Comparing Alternate View Methods It is almost inevitable that users will want to view data via multiple methods. You need to consider which technique to use to meet your users' needs. While there are no absolutes for choosing one method over another, Table 3-1 provides some guidance for making this choice.

Whichever way you choose to implement alternate views of the data, doing so means that you will be meeting a critical need of your end users to see and calculate data in a variety of ways.

 

Varying Attributes

Varying attributes can be thought of as an extension of the attribute capability. They are neither a dimension type nor a data type, but have elements of each to enable you to store data associations that change over other dimensions. Varying attributes let you vary information in one dimension by up to four additional dimensions. For example, if you classify employees by marital status or number of dependents, you can vary this over time. If an employee has no dependents in January, but has twins in April, you can classify data correctly in each time period.

 

 Comparison of Features Supported by the Alternate View Techniques

Table 3-1. Comparison of Features Supported by the Alternate View Techniques

 

 

Varying attributes let you model slowly changing dimensions

Figure 3-26. Varying attributes let you model slowly changing dimensions.

 

You can vary information across up to four independent dimensions. Using our package type attribute as an example, you could vary the packaging over time and geography, as shown in Figure 3-26.

There are no special client requirements to query a varying attribute. The structure is modeled into the database, and users simply query the information like any other Essbase data. However, using Smart View, it is possible to produce alternate views of the data based upon specific attribute associations, for example, view the data as it would have been if all associations were as specified in March.

 

Choosing a Data Storage Model

A key decision in design is the type of model you choose.

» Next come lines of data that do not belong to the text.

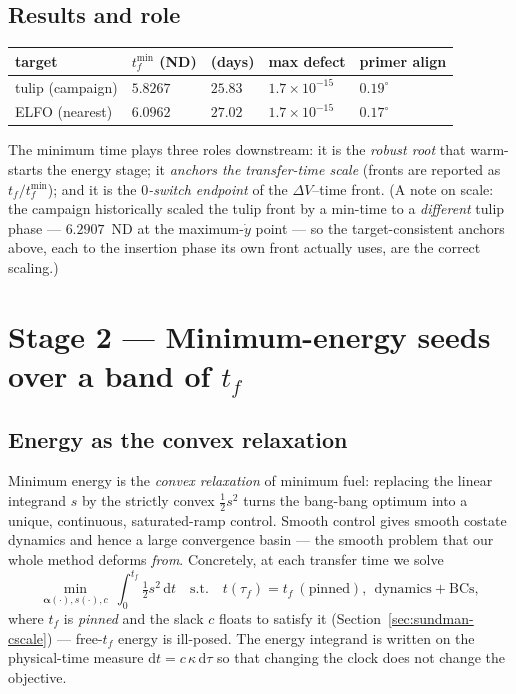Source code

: \documentclass[11pt]{article}
\newcommand{\uv}{\boldsymbol{\alpha}}
\begin{document}
\subsection{Results and role}
\begin{center}
\begin{tabular}{lllll}
\toprule
target & $t_f^{\min}$ (ND) & (days) & max defect & primer align \\
\midrule
tulip (campaign) & $5.8267$ & $25.83$ & $1.7\times10^{-15}$ & $0.19^\circ$ \\
ELFO (nearest)   & $6.0962$ & $27.02$ & $1.7\times10^{-15}$ & $0.17^\circ$ \\
\bottomrule
\end{tabular}
\end{center}
The minimum time plays three roles downstream: it is the \emph{robust root} that
warm-starts the energy stage; it \emph{anchors the transfer-time scale} (fronts
are reported as $t_f/t_f^{\min}$); and it is the \emph{$0$-switch endpoint} of
the $\Delta V$--time front. (A note on scale: the campaign historically scaled
the tulip front by a min-time to a \emph{different} tulip phase --- $6.2907$~ND
at the maximum-$\dot y$ point --- so the target-consistent anchors above, each to
the insertion phase its own front actually uses, are the correct scaling.)

\section{Stage 2 --- Minimum-energy seeds over a band of $t_f$}\label{sec:energy}

\subsection{Energy as the convex relaxation}
Minimum energy is the \emph{convex relaxation} of minimum fuel: replacing the
linear integrand $s$ by the strictly convex $\tfrac12 s^2$ turns the bang-bang
optimum into a unique, continuous, saturated-ramp control. Smooth control gives
smooth costate dynamics and hence a large convergence basin --- the smooth
problem that our whole method deforms \emph{from}. Concretely, at each transfer
time we solve
\begin{equation}
  \min_{\uv(\cdot),s(\cdot),c}\ \int_0^{t_f}\! \tfrac12 s^2\,\mathrm{d}t
  \quad\text{s.t.}\quad t(\tau_f)=t_f\ (\text{pinned}),\ \ \text{dynamics}+\text{BCs},
  \label{eq:energy}
\end{equation}
where $t_f$ is \emph{pinned} and the slack $c$ floats to satisfy it
(Section~\ref{sec:sundman-cscale}) --- free-$t_f$ energy is ill-posed. The energy
integrand is written on the physical-time measure $\mathrm{d}t=c\,\kappa\,
\mathrm{d}\tau$ so that changing the clock does not change the objective.
\end{document}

When we talk about Essbase model types, we are not talking about the classifications of OLAP (MOLAP, HOLAP, ROLAP, and XOLAP). Rather, we are referring to the two storage types available within Essbase: aggregate storage and block storage.

Often, the model type is a direct result of user or analytic requirements. Other times, either Essbase model type can meet the requirements, and the choice is simply a matter of performance and maintenance considerations.

 

Block Storage

Block storage is the historical storage methodology in Essbase. Databases using this storage method hold data in small linear arrays, called blocks. The easiest way to think about a block storage model is by looking at a spreadsheet like the one in Figure 3-27. For the sake of this discussion, assume that the entire block structure is represented on this spreadsheet.

For every intersection where a piece of data exists, Essbase creates a block. Using our example, every block in the database contains all the members under Year and all of the members under Profit. Essbase also creates a block for every intersection of Product, Market, and the scenario (Actual, Budget, and so forth) where there is numeric data. For example, if you have a sale for product 100-10 in New York for the Actual scenario, one block is created. If you then put in a value in

 

Block storage saves data in blocks of memory

Figure 3-27. Block storage saves data in blocks of memory.

 

for same product and market in the Budget scenario, a new block is created. And if you sell product 100-10 in Boston in the Actual scenario, this is another block.

All blocks have the same time periods and same accounts. The specific numeric values will most likely be different. Essbase preallocates the space for data storage. Whenever you query values from or submit values to the database, the specific block or blocks need to be brought into memory.

In general, block storage supports a smaller number of dimensions and overall members. For example, if there are 10,000 members in the Market dimension and 1,000 products, this represents 10,000,000 blocks (assuming every product has data for every market). But even though the overall dimensionality, members, and data tend to be smaller for block storage databases, these databases do not need to be small. We have worked with many block storage databases that have millions of members and hundreds of gigabytes of input data.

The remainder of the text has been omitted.